1o  minutes later we are eating a delicious meal.  kat and i compliment dave as we scarf down his recent creation.  he humbly brushes it off likes it’s nothing.  he picks up my guitar and starts playing some of his original licks.  he’s a good musician, too.

good times.  community at it’s finest.

dave has been making it more of a habit to come hang out.  i like that.  in the past, dave would disappear from months on end.  when you work with guys on the street it plays with your mind when your friends disappear for a while.  you dont know if they’re dead or alive.

the longer you do not hear from them, the deeper your fears become.

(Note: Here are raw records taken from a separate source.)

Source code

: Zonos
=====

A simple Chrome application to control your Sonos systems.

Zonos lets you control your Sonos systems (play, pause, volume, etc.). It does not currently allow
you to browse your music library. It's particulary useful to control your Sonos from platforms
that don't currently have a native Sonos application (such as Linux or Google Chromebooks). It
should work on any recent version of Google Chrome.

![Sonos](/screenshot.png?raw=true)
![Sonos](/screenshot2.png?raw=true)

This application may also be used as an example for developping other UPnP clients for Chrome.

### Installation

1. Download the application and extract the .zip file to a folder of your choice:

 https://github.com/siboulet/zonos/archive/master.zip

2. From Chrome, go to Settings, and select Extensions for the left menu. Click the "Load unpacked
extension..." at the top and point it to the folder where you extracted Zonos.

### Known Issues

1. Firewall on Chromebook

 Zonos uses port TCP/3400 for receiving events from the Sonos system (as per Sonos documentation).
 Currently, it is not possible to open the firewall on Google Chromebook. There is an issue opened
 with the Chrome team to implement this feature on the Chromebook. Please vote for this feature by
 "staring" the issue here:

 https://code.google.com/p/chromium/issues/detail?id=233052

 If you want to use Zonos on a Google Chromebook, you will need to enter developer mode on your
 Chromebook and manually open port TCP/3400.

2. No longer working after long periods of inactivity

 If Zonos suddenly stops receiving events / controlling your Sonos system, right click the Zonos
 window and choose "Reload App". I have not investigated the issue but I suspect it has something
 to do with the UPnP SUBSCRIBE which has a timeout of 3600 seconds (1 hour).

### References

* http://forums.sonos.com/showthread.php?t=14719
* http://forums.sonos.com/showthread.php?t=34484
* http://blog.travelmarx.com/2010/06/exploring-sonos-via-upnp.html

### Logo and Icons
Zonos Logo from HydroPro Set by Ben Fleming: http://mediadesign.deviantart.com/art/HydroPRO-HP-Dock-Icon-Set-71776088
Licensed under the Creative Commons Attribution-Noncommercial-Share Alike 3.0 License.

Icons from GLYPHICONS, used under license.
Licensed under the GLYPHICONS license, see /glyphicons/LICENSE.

i hope dave keeps this habit up.

 

i lost another one of my friends back in east van last week.  wally had a lot of health problems when i first met at first united, constantly in and out of the hospital.  he had a very gentle spirit about him and a calming voice.  he always looked on the bright side of things, aware of but not willing to settle for the darker side of reality.

every time i asked wally how he was doing, he always answered ‘copasetic’.  i had to look up the word in the dictionary to figure out what he meant.  completely satisfactory.  when i pressed further what he meant, he told me that no matter what life threw at him, he wasn’t going to get too high on life nor would he go too low.  everything has a purpose, he would tell me.

i think he found great comfort in that.  i do too.

wally was another member of the first nations crew that spent their time drinking rubbing alcohol and mouth wash.  im not sure if it was the alcoholism that killed him or the cancer that ate away at his body.  im not sure what’s worse.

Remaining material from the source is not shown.